Grabar las Suites para violonchelo solo de Bach ha sido uno de los proyectos largamente madurados por Asier Polo. Consciente de ser este un paso ineludible para todo chelista, Polo ha aguardado el momento en ‘que podía aportar algo o tener voz propia dentro de este repertorio tan sumamente importante y conocido’. Y lo ha hecho aprovechando la excelente acústica que brindan las piedras milenarias de la Colegiata de Zenarruza, uno de los tesoros culturales de Bizkaia a los pies del manto conífero que reviste la austera soledad del Monte Oiz. Soledad también pero consagrada, de recogimiento, se respira bajo los arcos de la nave eclesial, cara a los bancos de la congregación (público inexistente) ante los cuales se acomodara Polo con su inseparable Rugieri (fatto a Cremona nel 1689), equilibro de calidez y dulzura, llamado a quebrar el silencio con ese ‘algo hipnótico’ que, al decir del bilbaíno, encierran las suites de Bach, representadas, mejor que por ningún otro movimiento, por el Prèlude de la Suite núm. 1 en Sol mayor, cuya nota inicial Polo acomete con la levedad de una caricia. El tempo adoptado es relajado; pulcras la articulación y el fraseo; la dinámica sin más rubato que el mínimo preciso para dotar de coherencia estructural a la pieza: resultan mágicos el ritenuto que conduce a la cúspide coronada por la fermata y los compases acelerando que desembocan en la liberación extática del asentamiento tónico final. Otros preludios, como el enérgico ‘serioso’ de la Suite en re mayor o el de la Suite en Mi bemol mayor (predilecta de Casals en los momentos difíciles: iniciada la contienda, las fábricas de munición de Barcelona interrumpieron la producción para que los obreros pudieran escucharla), con su brillante y rápida sección central de semicorcheas ligadas, son desgranados por Polo con nítido virtuosismo; también las animadas, límpidas courante y gigue enMi bemol mayor merecen destacarse en este sentido. Para la introspección más íntima, soñadora, el intérprete elige siempre las allemande, dotándolas de una tímida y grácil melancolía. Pero no todo es luz. Especialmente oscura y dolorosa es la Suite en Do menor, con su sencilla y desoladora Sarabande, ‘que al empezar a escucharla nos guía hacia nuestro interior y nos hace conscientes de nuestra soledad frente al universo y lo desconocido’. Se refería Polo a las suites en general; pero sus palabras parecen inspiradas por esta pieza en concreto.
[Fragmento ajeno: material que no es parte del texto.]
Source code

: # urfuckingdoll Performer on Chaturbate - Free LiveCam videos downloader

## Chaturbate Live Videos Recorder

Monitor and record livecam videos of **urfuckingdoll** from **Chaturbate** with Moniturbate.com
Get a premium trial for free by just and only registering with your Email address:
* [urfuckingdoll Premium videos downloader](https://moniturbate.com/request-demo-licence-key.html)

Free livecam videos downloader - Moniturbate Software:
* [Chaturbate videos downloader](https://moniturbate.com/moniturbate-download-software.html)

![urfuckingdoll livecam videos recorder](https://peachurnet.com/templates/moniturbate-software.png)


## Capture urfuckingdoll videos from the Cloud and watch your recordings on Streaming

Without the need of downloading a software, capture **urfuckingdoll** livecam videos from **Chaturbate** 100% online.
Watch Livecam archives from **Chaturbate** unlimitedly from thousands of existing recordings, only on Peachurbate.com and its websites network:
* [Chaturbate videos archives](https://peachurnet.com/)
Un ciclo, en definitiva, que merece colocarse entre los mejores, acaso más próximo en su concepción y ejecución a la sobria pulcritud de Anner Bylsma (pensemos, por qué no, en una síntesis ideal de sus dos legados: Seon, 1979 y Sony, 1992) que a la vehemencia, en tantos momentos áspera, del último registro del gran Rostropovich (EMI, 1991).